In Bardstown’s case, making picturesque moments for the bourbon season tourist dollars is of graver import than looking for objective resolutions to any actual problems within the community. God forbid someone point out to any of the dozens of various Christian churches in the area that you can count on one hand the homeless housed there in any given year. The most successful restaurant in town was started by a family from elsewhere. Their success was rewarded by the zoning board‘s attempts at pushing them further away from downtown through increased restrictions and taxes, before finally embracing them for lack of worthwhile alternatives for said tourists to dine. If the opposite of diversity is monopoly, then I equate monopoly with inbreeding. If your last name is not Mattingly or Ballard or Filiatreau or Beam or McCubbin or Newcomb or Brothers, then you can keep walking on down the road because Bardstown has no place for you. Regardless of what you have to offer, and regardless of whether your life is in jeopardy.

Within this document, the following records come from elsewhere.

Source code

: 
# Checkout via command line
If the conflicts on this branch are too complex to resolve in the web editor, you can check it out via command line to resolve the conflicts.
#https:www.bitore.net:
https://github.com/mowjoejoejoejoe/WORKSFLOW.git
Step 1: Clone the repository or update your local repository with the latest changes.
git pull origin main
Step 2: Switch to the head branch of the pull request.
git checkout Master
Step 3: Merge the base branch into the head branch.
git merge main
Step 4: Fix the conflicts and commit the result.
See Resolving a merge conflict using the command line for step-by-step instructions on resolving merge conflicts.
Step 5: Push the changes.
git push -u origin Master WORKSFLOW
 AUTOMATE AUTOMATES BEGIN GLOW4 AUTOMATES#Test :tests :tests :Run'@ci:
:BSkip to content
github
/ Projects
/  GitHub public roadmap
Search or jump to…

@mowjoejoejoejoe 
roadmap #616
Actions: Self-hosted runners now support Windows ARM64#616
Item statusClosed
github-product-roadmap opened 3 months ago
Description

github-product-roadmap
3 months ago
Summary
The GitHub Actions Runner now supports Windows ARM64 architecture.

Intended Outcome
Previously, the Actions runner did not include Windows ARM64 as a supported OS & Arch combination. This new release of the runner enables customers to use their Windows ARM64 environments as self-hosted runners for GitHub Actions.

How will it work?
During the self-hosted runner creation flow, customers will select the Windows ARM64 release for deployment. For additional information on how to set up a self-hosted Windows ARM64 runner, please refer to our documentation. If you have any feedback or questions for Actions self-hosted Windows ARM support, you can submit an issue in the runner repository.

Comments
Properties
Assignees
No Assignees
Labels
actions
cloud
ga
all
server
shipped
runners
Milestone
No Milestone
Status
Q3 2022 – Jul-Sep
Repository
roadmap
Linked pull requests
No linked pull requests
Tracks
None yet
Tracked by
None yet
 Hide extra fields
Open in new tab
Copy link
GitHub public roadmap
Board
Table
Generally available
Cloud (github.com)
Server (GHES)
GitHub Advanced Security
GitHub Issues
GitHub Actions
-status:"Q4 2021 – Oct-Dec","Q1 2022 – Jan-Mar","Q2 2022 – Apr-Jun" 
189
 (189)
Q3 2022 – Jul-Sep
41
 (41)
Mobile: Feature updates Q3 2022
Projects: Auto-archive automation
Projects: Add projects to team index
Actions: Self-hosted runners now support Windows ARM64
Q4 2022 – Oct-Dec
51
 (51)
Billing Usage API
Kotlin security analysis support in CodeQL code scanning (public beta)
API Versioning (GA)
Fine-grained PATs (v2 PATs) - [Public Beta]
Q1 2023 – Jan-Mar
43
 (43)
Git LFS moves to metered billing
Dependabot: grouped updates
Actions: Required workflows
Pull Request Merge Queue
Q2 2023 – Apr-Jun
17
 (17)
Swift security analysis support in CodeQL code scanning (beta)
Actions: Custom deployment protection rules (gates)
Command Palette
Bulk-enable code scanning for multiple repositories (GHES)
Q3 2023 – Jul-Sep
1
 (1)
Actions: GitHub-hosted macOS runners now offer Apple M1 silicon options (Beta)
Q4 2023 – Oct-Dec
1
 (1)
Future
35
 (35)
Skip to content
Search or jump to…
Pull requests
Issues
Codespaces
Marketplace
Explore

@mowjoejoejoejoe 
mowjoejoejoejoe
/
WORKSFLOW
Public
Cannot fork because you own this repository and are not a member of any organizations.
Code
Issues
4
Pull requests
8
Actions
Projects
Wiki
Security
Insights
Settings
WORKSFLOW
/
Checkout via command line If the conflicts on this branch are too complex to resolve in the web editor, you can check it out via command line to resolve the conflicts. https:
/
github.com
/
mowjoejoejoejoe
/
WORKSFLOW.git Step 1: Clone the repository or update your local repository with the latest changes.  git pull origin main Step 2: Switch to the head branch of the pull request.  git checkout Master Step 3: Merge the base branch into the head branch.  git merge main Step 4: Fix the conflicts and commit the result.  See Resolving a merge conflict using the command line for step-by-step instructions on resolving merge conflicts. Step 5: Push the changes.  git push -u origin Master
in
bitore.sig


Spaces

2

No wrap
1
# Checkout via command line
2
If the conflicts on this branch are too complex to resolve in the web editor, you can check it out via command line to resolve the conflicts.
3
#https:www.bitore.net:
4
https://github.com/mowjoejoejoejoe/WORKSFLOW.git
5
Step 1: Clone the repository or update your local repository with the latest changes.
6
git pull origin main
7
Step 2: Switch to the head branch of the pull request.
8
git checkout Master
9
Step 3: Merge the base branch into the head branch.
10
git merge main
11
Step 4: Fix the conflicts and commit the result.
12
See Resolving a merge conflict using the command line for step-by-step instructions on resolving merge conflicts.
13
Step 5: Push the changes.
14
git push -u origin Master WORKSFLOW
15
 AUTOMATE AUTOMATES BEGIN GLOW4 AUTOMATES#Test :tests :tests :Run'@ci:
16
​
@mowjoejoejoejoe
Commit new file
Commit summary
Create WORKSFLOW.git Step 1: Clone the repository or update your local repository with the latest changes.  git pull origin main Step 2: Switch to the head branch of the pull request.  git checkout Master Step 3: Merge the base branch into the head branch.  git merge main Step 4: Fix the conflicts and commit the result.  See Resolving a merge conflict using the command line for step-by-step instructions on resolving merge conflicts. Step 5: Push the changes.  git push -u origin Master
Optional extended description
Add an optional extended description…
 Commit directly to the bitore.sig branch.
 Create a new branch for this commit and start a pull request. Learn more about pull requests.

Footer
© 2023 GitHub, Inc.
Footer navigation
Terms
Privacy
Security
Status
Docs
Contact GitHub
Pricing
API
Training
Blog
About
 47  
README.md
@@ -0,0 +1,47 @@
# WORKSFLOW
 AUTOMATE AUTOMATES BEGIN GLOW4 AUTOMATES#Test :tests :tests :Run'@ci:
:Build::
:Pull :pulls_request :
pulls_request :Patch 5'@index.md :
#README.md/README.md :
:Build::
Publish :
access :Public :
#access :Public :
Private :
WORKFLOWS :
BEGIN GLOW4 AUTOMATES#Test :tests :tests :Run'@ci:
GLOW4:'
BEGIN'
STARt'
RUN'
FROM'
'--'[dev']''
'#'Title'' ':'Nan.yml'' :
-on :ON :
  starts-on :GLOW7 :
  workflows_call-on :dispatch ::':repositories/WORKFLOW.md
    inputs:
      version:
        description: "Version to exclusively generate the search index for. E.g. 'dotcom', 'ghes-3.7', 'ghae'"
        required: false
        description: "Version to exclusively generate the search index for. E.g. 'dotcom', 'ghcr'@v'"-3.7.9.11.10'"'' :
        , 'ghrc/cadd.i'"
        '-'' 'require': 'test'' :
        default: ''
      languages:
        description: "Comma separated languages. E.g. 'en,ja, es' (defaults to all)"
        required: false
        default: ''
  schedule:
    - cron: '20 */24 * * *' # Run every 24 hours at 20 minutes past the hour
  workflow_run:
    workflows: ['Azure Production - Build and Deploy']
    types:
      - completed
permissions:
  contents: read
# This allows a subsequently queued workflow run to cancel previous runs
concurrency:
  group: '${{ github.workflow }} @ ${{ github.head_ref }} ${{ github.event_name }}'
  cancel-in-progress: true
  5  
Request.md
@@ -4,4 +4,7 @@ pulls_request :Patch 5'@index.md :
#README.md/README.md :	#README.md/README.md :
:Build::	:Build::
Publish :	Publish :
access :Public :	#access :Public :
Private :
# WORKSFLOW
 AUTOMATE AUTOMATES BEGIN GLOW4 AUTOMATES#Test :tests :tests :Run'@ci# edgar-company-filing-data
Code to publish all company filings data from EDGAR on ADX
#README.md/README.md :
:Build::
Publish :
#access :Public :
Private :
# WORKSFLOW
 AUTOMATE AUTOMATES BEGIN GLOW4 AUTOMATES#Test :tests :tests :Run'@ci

Nowadays, I know that my own life can never really be jeopardized, because I see no point to wasting such grand efforts on such false pretenses. In the public lexicon now is the phrase “too big to fail”, while in reality the bigger they are, the harder they fundamentally deserve to fall. As a long-time gravedigger I have already been 6 feet under more than anybody I know, which is ultimately where we all end regardless of how cool our hair looks. Not to sound bitter, but thousands of wasted job applications can only become kindling to forge a very distinct fire.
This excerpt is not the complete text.